It gets easier: Everything seemed so logistically difficult at the start when I had my first baby. Will I have to do everything one-handed? How do I get the baby and the pram and three bags of shopping up two flights of stairs? Sleep, what’s that? How do I negotiate the bus and the train, and the station steps with a pram? What if I have to breastfeed in public? What happens if the baby cries in the supermarket…or I do? But once you’ve done these things, then done them a few times, it’s not so weird (and buttering toast is just about the only thing you can’t do while holding a baby). And second time round it’s a lot easier, again.
And you should just do whatever you can to make your life easier: Ignore the housework and get a cleaner. Buy loads of easy food (like the really nice ready meals from Cook). Accept all offers of help, especially ones that involve you getting a nap or lying on the sofa holding your baby all afternoon.
You won’t ever feel ‘normal’ again: There’s lots of talk, when you have a baby, of going back to normal.

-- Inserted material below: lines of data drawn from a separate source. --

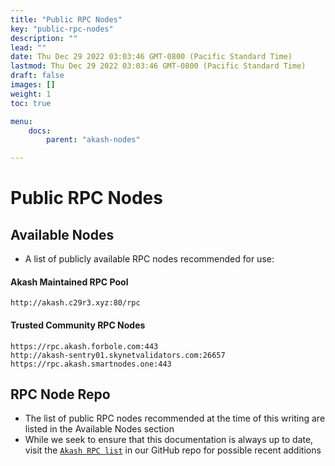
 ```yaml
---
title: "Public RPC Nodes"
key: "public-rpc-nodes"
description: ""
lead: ""
date: Thu Dec 29 2022 03:03:46 GMT-0800 (Pacific Standard Time)
lastmod: Thu Dec 29 2022 03:03:46 GMT-0800 (Pacific Standard Time)
draft: false
images: []
weight: 1
toc: true

menu:
    docs:
        parent: "akash-nodes"

---
```

Public RPC Nodes
================

Available Nodes
---------------

*   A list of publicly available RPC nodes recommended for use:

#### Akash Maintained RPC Pool

    http://akash.c29r3.xyz:80/rpc
    

#### Trusted Community RPC Nodes

    https://rpc.akash.forbole.com:443
    http://akash-sentry01.skynetvalidators.com:26657
    https://rpc.akash.smartnodes.one:443
    

RPC Node Repo
-------------

*   The list of public RPC nodes recommended at the time of this writing are listed in the Available Nodes section
*   While we seek to ensure that this documentation is always up to date, visit the [`Akash RPC list`](https://raw.githubusercontent.com/ovrclk/net/master/mainnet/rpc-nodes.txt) in our GitHub repo for possible recent additions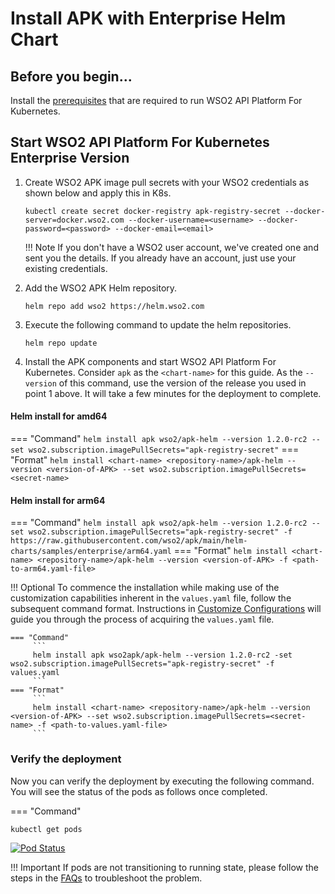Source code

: # Install APK with Enterprise Helm Chart

## Before you begin...

Install the [prerequisites](../../setup/prerequisites) that are required to run WSO2 API Platform For Kubernetes.

## Start WSO2 API Platform For Kubernetes Enterprise Version

1.  Create WSO2 APK image pull secrets with your WSO2 credentials as shown below and apply
    this in K8s.

    ```console
    kubectl create secret docker-registry apk-registry-secret --docker-server=docker.wso2.com --docker-username=<username> --docker-password=<password> --docker-email=<email>
    ```

    !!! Note
        If you don't have a WSO2 user account, we've created one and sent you the details. If you already have an account, just use your existing credentials.

2. Add the WSO2 APK Helm repository.

    ```console
    helm repo add wso2 https://helm.wso2.com
    ```

3. Execute the following command to update the helm repositories.

      ```console
      helm repo update
      ```

4. Install the APK components and start WSO2 API Platform For Kubernetes. Consider ```apk``` as the ```<chart-name>``` for this guide. As the ```--version``` of this command, use the version of the release you used in point 1 above. It will take a few minutes for the deployment to complete.

#### Helm install for amd64

=== "Command"
    ```
    helm install apk wso2/apk-helm --version 1.2.0-rc2 --set wso2.subscription.imagePullSecrets="apk-registry-secret"
    ```
=== "Format"
    ```
    helm install <chart-name> <repository-name>/apk-helm --version <version-of-APK> --set wso2.subscription.imagePullSecrets=<secret-name>
    ```

#### Helm install for arm64

=== "Command"
    ```
    helm install apk wso2/apk-helm --version 1.2.0-rc2 --set wso2.subscription.imagePullSecrets="apk-registry-secret" -f https://raw.githubusercontent.com/wso2/apk/main/helm-charts/samples/enterprise/arm64.yaml
    ```
=== "Format"
    ```
    helm install <chart-name> <repository-name>/apk-helm --version <version-of-APK> -f <path-to-arm64.yaml-file>
    ```

!!! Optional
    To commence the installation while making use of the customization capabilities inherent in the `values.yaml` file, follow the subsequent command format. Instructions in [Customize Configurations](../setup/Customize-Configurations.md) will guide you through the process of acquiring the `values.yaml` file.
        
    === "Command"
         ```
         helm install apk wso2apk/apk-helm --version 1.2.0-rc2 -set wso2.subscription.imagePullSecrets="apk-registry-secret" -f values.yaml
         ```
    === "Format"
         ```
         helm install <chart-name> <repository-name>/apk-helm --version <version-of-APK> --set wso2.subscription.imagePullSecrets=<secret-name> -f <path-to-values.yaml-file> 
         ```

### Verify the deployment

Now you can verify the deployment by executing the following command. You will see the status of the pods as follows once completed.

=== "Command"
```
kubectl get pods
```

[![Pod Status](../assets/img/get-started/pod-status.png)](../assets/img/get-started/podstatus.png)

!!! Important
    If pods are not transitioning to running state, please follow the steps in the [FAQs](../../about-apk/FAQs/#q3-why-are-pods-not-transitioning-to-the-running-state-for-a-long-time) to troubleshoot the problem.
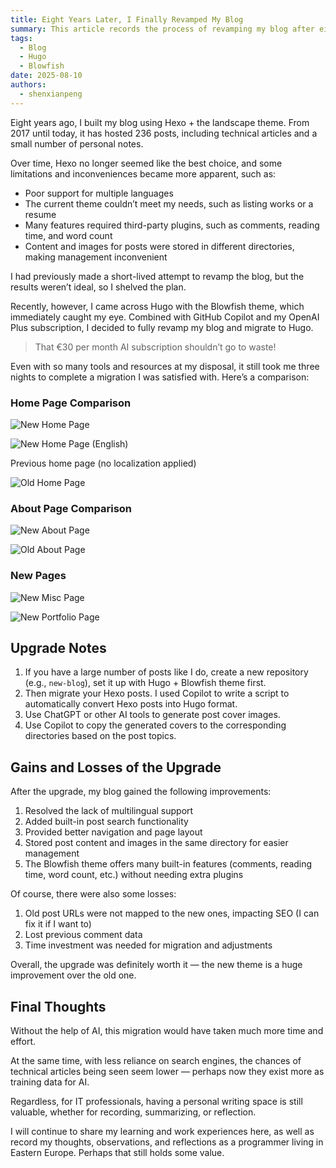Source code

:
 ```yaml
---
title: Eight Years Later, I Finally Revamped My Blog
summary: This article records the process of revamping my blog after eight years, from migrating from Hexo to Hugo, to the functional and design improvements of the new blog.
tags:
  - Blog
  - Hugo
  - Blowfish
date: 2025-08-10
authors:
  - shenxianpeng
---
```


Eight years ago, I built my blog using Hexo + the landscape theme. From 2017 until today, it has hosted 236 posts, including technical articles and a small number of personal notes.

Over time, Hexo no longer seemed like the best choice, and some limitations and inconveniences became more apparent, such as:

- Poor support for multiple languages
- The current theme couldn’t meet my needs, such as listing works or a resume
- Many features required third-party plugins, such as comments, reading time, and word count
- Content and images for posts were stored in different directories, making management inconvenient

I had previously made a short-lived attempt to revamp the blog, but the results weren’t ideal, so I shelved the plan.

Recently, however, I came across Hugo with the Blowfish theme, which immediately caught my eye. Combined with GitHub Copilot and my OpenAI Plus subscription, I decided to fully revamp my blog and migrate to Hugo.

> That €30 per month AI subscription shouldn’t go to waste!

Even with so many tools and resources at my disposal, it still took me three nights to complete a migration I was satisfied with. Here’s a comparison:

### Home Page Comparison

![New Home Page](new-home-page.png)

![New Home Page (English)](new-home-page-en.png)

Previous home page (no localization applied)

![Old Home Page](old-home-page.png)

### About Page Comparison

![New About Page](new-about-page.png)

![Old About Page](old-about-page.png)

### New Pages

![New Misc Page](new-misc-page.png)

![New Portfolio Page](new-portfolio-page.png)

## Upgrade Notes

1. If you have a large number of posts like I do, create a new repository (e.g., `new-blog`), set it up with Hugo + Blowfish theme first.
2. Then migrate your Hexo posts. I used Copilot to write a script to automatically convert Hexo posts into Hugo format.
3. Use ChatGPT or other AI tools to generate post cover images.
4. Use Copilot to copy the generated covers to the corresponding directories based on the post topics.

## Gains and Losses of the Upgrade

After the upgrade, my blog gained the following improvements:

1. Resolved the lack of multilingual support
2. Added built-in post search functionality
3. Provided better navigation and page layout
4. Stored post content and images in the same directory for easier management
5. The Blowfish theme offers many built-in features (comments, reading time, word count, etc.) without needing extra plugins

Of course, there were also some losses:

1. Old post URLs were not mapped to the new ones, impacting SEO (I can fix it if I want to)
2. Lost previous comment data
3. Time investment was needed for migration and adjustments

Overall, the upgrade was definitely worth it — the new theme is a huge improvement over the old one.

## Final Thoughts

Without the help of AI, this migration would have taken much more time and effort.

At the same time, with less reliance on search engines, the chances of technical articles being seen seem lower — perhaps now they exist more as training data for AI.

Regardless, for IT professionals, having a personal writing space is still valuable, whether for recording, summarizing, or reflection.

I will continue to share my learning and work experiences here, as well as record my thoughts, observations, and reflections as a programmer living in Eastern Europe. Perhaps that still holds some value.
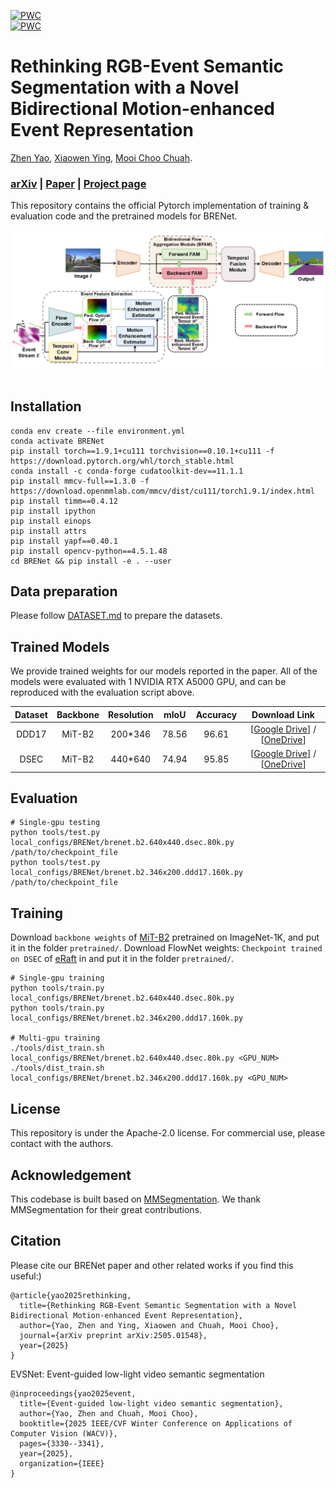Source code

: [![PWC](https://img.shields.io/endpoint.svg?url=https://paperswithcode.com/badge/rethinking-rgb-event-semantic-segmentation/semantic-segmentation-on-dsec)](https://paperswithcode.com/sota/semantic-segmentation-on-dsec?p=rethinking-rgb-event-semantic-segmentation)<br>
[![PWC](https://img.shields.io/endpoint.svg?url=https://paperswithcode.com/badge/rethinking-rgb-event-semantic-segmentation/semantic-segmentation-on-ddd17)](https://paperswithcode.com/sota/semantic-segmentation-on-ddd17?p=rethinking-rgb-event-semantic-segmentation)

# Rethinking RGB-Event Semantic Segmentation with a Novel Bidirectional Motion-enhanced Event Representation

[Zhen Yao](https://zyaocoder.github.io/), [Xiaowen Ying](https://www.xiaowenying.com/), [Mooi Choo Chuah](https://www.cse.lehigh.edu/~chuah/).<br>

### [arXiv](https://arxiv.org/abs/2505.01548) | [Paper]() | [Project page](https://github.com/zyaocoder/BRENet)

This repository contains the official Pytorch implementation of training & evaluation code and the pretrained models for BRENet.

<div align="center">
  <img src="assets/model.png"/>
</div><br/>

## Installation

```
conda env create --file environment.yml
conda activate BRENet
pip install torch==1.9.1+cu111 torchvision==0.10.1+cu111 -f https://download.pytorch.org/whl/torch_stable.html
conda install -c conda-forge cudatoolkit-dev==11.1.1
pip install mmcv-full==1.3.0 -f https://download.openmmlab.com/mmcv/dist/cu111/torch1.9.1/index.html
pip install timm==0.4.12
pip install ipython
pip install einops
pip install attrs
pip install yapf==0.40.1
pip install opencv-python==4.5.1.48
cd BRENet && pip install -e . --user
```

## Data preparation
Please follow [DATASET.md](assets/readmes/DATASET.md) to prepare the datasets. <br>

## Trained Models
We provide trained weights for our models reported in the paper. All of the models were evaluated with 1 NVIDIA RTX A5000 GPU, and can be reproduced with the evaluation script above.

|Dataset|Backbone|Resolution|mIoU|Accuracy|Download Link|
|:-:|:-:|:-:|:-:|:-:|:-:|
|DDD17|MiT-B2|200*346|78.56|96.61|[[Google Drive](https://drive.google.com/file/d/1IWC01V6o6Excduw1CzQ_UQPSMTKOSFf6/view?usp=drive_link)] / [[OneDrive](https://1drv.ms/u/s!Ai-2eP0j16e5bGTezxL8hg6SZ0I?e=8iF2Xr)]|
|DSEC|MiT-B2|440*640|74.94|95.85|[[Google Drive](https://drive.google.com/file/d/1LYxaQmMmawh8552FxBeVJA5kgLbjcJtj/view?usp=drive_link)] / [[OneDrive](https://1drv.ms/u/s!Ai-2eP0j16e5bQVF_I9yf8LqrtM?e=tYhFm0)]|

## Evaluation
```
# Single-gpu testing
python tools/test.py local_configs/BRENet/brenet.b2.640x440.dsec.80k.py /path/to/checkpoint_file
python tools/test.py local_configs/BRENet/brenet.b2.346x200.ddd17.160k.py /path/to/checkpoint_file
```

## Training
Download `backbone weights` of [MiT-B2](https://connecthkuhk-my.sharepoint.com/:f:/g/personal/xieenze_connect_hku_hk/EvOn3l1WyM5JpnMQFSEO5b8B7vrHw9kDaJGII-3N9KNhrg?e=cpydzZ) pretrained on ImageNet-1K, and put it in the folder ```pretrained/```.
Download FlowNet weights: `Checkpoint trained on DSEC` of [eRaft](https://github.com/uzh-rpg/E-RAFT/tree/main) in and put it in the folder ```pretrained/```.

```
# Single-gpu training
python tools/train.py local_configs/BRENet/brenet.b2.640x440.dsec.80k.py
python tools/train.py local_configs/BRENet/brenet.b2.346x200.ddd17.160k.py

# Multi-gpu training
./tools/dist_train.sh local_configs/BRENet/brenet.b2.640x440.dsec.80k.py <GPU_NUM>
./tools/dist_train.sh local_configs/BRENet/brenet.b2.346x200.ddd17.160k.py <GPU_NUM>
```

## License
This repository is under the Apache-2.0 license. For commercial use, please contact with the authors.

## Acknowledgement
This codebase is built based on [MMSegmentation](https://github.com/open-mmlab/mmsegmentation/tree/main). We thank MMSegmentation for their great contributions.

## Citation
Please cite our BRENet paper and other related works if you find this useful:)
```
@article{yao2025rethinking,
  title={Rethinking RGB-Event Semantic Segmentation with a Novel Bidirectional Motion-enhanced Event Representation},
  author={Yao, Zhen and Ying, Xiaowen and Chuah, Mooi Choo},
  journal={arXiv preprint arXiv:2505.01548},
  year={2025}
}
```

EVSNet: Event-guided low-light video semantic segmentation
```
@inproceedings{yao2025event,
  title={Event-guided low-light video semantic segmentation},
  author={Yao, Zhen and Chuah, Mooi Choo},
  booktitle={2025 IEEE/CVF Winter Conference on Applications of Computer Vision (WACV)},
  pages={3330--3341},
  year={2025},
  organization={IEEE}
}
```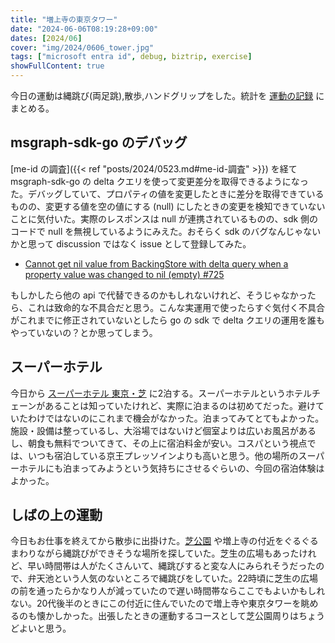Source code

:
```yaml
---
title: "増上寺の東京タワー"
date: "2024-06-06T08:19:28+09:00"
dates: [2024/06]
cover: "img/2024/0606_tower.jpg"
tags: ["microsoft entra id", debug, biztrip, exercise]
showFullContent: true
---
```


今日の運動は縄跳び(両足跳),散歩,ハンドグリップをした。統計を [運動の記録](https://docs.google.com/spreadsheets/d/1bg85QtM-LciUgey8I79uI7vW2PEwsP6TVdeIRVkACBg/edit?usp=sharing) にまとめる。

## msgraph-sdk-go のデバッグ

[me-id の調査]({{< ref "posts/2024/0523.md#me-id-調査" >}}) を経て msgraph-sdk-go の delta クエリを使って変更差分を取得できるようになった。デバッグしていて、プロパティの値を変更したときに差分を取得できているものの、変更する値を空の値にする (null) にしたときの変更を検知できていないことに気付いた。実際のレスポンスは null が連携されているものの、sdk 側のコードで null を無視しているようにみえた。おそらく sdk のバグなんじゃないかと思って discussion ではなく issue として登録してみた。

* [Cannot get nil value from BackingStore with delta query when a property value was changed to nil (empty) #725](https://github.com/microsoftgraph/msgraph-sdk-go/issues/725)

もしかしたら他の api で代替できるのかもしれないけれど、そうじゃなかったら、これは致命的な不具合だと思う。こんな実運用で使ったらすぐ気付く不具合がこれまでに修正されていないとしたら go の sdk で delta クエリの運用を誰もやっていないの？とか思ってしまう。

## スーパーホテル

今日から [スーパーホテル 東京・芝](https://www.superhotel.co.jp/s_hotels/shiba/) に2泊する。スーパーホテルというホテルチェーンがあることは知っていたけれど、実際に泊まるのは初めてだった。避けていたわけではないのにこれまで機会がなかった。泊まってみてとてもよかった。施設・設備は整っているし、大浴場ではないけど個室よりは広いお風呂があるし、朝食も無料でついてきて、その上に宿泊料金が安い。コスパという視点では、いつも宿泊している京王プレッソインよりも高いと思う。他の場所のスーパーホテルにも泊まってみようという気持ちにさせるぐらいの、今回の宿泊体験はよかった。

## しばの上の運動

今日もお仕事を終えてから散歩に出掛けた。[芝公園](https://www.tokyo-park.or.jp/park/siba/index.html) や増上寺の付近をぐるぐるまわりながら縄跳びができそうな場所を探していた。芝生の広場もあったけれど、早い時間帯は人がたくさんいて、縄跳びすると変な人にみられそうだったので、弁天池という人気のないところで縄跳びをしていた。22時頃に芝生の広場の前を通ったらかなり人が減っていたので遅い時間帯ならここでもよいかもしれない。20代後半のときにこの付近に住んでいたので増上寺や東京タワーを眺めるのも懐かしかった。出張したときの運動するコースとして芝公園周りはちょうどよいと思う。
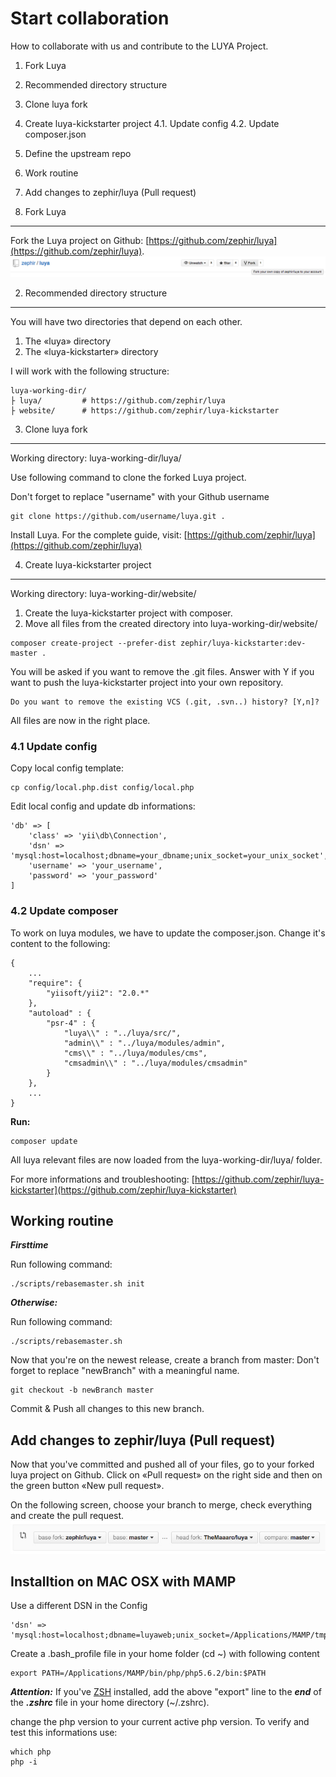 Start collaboration
===================

How to collaborate with us and contribute to the LUYA Project.

1. Fork Luya
2. Recommended directory structure
3. Clone luya fork
4. Create luya-kickstarter project
4.1. Update config
4.2. Update composer.json
5. Define the upstream repo
6. Work routine 
7. Add changes to zephir/luya (Pull request)

1. Fork Luya
-------------
Fork the Luya project on Github: [https://github.com/zephir/luya](https://github.com/zephir/luya).
![fork-luya](img/start-collaboration-fork.jpg "Fork Luya")

2. Recommended directory structure
------------------------------------
You will have two directories that depend on each other.

1. The «luya» directory
2. The «luya-kickstarter» directory

I will work with the following structure:
```
luya-working-dir/
├ luya/     	# https://github.com/zephir/luya
├ website/  	# https://github.com/zephir/luya-kickstarter
```

3. Clone luya fork
-------------------
Working directory: luya-working-dir/luya/

Use following command to clone the forked Luya project.

Don't forget to replace "username" with your Github username
```
git clone https://github.com/username/luya.git .
```

Install Luya. For the complete guide, visit: [https://github.com/zephir/luya](https://github.com/zephir/luya)

4. Create luya-kickstarter project
------------------------------------
Working directory: luya-working-dir/website/

1. Create the luya-kickstarter project with composer.
2. Move all files from the created directory into luya-working-dir/website/
```
composer create-project --prefer-dist zephir/luya-kickstarter:dev-master .
```
You will be asked if you want to remove the .git files. Answer with Y if you want to push the luya-kickstarter project into your own repository.
```
Do you want to remove the existing VCS (.git, .svn..) history? [Y,n]? 
```

All files are now in the right place.

### 4.1 Update config
Copy local config template:
```
cp config/local.php.dist config/local.php
```
Edit local config and update db informations:
```
'db' => [
	'class' => 'yii\db\Connection',
    'dsn' => 'mysql:host=localhost;dbname=your_dbname;unix_socket=your_unix_socket',
    'username' => 'your_username',
    'password' => 'your_password'
]
```

### 4.2 Update composer
To work on luya modules, we have to update the composer.json.
Change it's content to the following:
```
{
    ...
    "require": {
        "yiisoft/yii2": "2.0.*"
    },
    "autoload" : {
        "psr-4" : {
            "luya\\" : "../luya/src/",
            "admin\\" : "../luya/modules/admin",
            "cms\\" : "../luya/modules/cms",
            "cmsadmin\\" : "../luya/modules/cmsadmin"
        }
    },
    ...
}
```
**Run:**
```
composer update
```

All luya relevant files are now loaded from the luya-working-dir/luya/ folder.

For more informations and troubleshooting: [https://github.com/zephir/luya-kickstarter](https://github.com/zephir/luya-kickstarter)

Working routine
----------------

***Firsttime***

Run following command:
```
./scripts/rebasemaster.sh init
```

***Otherwise:***

Run following command:
```
./scripts/rebasemaster.sh
```

Now that you're on the newest release, create a branch from master:
Don't forget to replace "newBranch" with a meaningful name.
```
git checkout -b newBranch master
```

Commit & Push all changes to this new branch.

Add changes to zephir/luya (Pull request)
-----------------------------------------
Now that you've committed and pushed all of your files, go to your forked luya project on Github.
Click on «Pull request» on the right side and then on the green button «New pull request».

On the following screen, choose your branch to merge, check everything and create the pull request.
![pull-request](img/start-collaboration-pull-request.jpg "Pull request")


Installtion on MAC OSX with MAMP
---
Use a different DSN in the Config
```
'dsn' => 'mysql:host=localhost;dbname=luyaweb;unix_socket=/Applications/MAMP/tmp/mysql/mysql.sock',
```

Create a .bash_profile file in your home folder (cd ~) with following content
```
export PATH=/Applications/MAMP/bin/php/php5.6.2/bin:$PATH
```
***Attention:*** If you've [ZSH](https://github.com/robbyrussell/oh-my-zsh) installed, add the above "export" line to the ***end*** of the ***.zshrc*** file in your home directory (~/.zshrc).

change the php version to your current active php version. To verify and test this informations use:
```
which php
php -i
```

But here’s the thing; I’m not sure you ever really do, at least not in the same way you used to (especially when normal was work, play, hangovers and being frivolous in a fantastic way). But you’ll find your new mum normal, whatever that is. And this doesn’t mean you’ll never have fun. It’s just different.
One or more of the following will happen, probably: Your boobs will leak in public. You’ll answer the door to the postman with your nursing bra visibly undone. You’ll find yourself in a room with no recollection of what you went in for. You will get drunk on your first night out in months on approximately one and a half glasses of wine. You’ll look at your baby and your heart will explode out of your chest with joy, and this only gets stronger with time.
You’ll have bad days, but loads of good ones, too: Some days nothing will go right, your baby will cry, you will cry too. But some days you’ll get about five hours sleep in a row and you’ll feel on top of the world and look at this amazing little life you created and think ‘Yeah! We can do this.’
Baby sick is the new black: But baby wipes are the answer to most questions, and for everything else there’s always one and a half glasses of wine.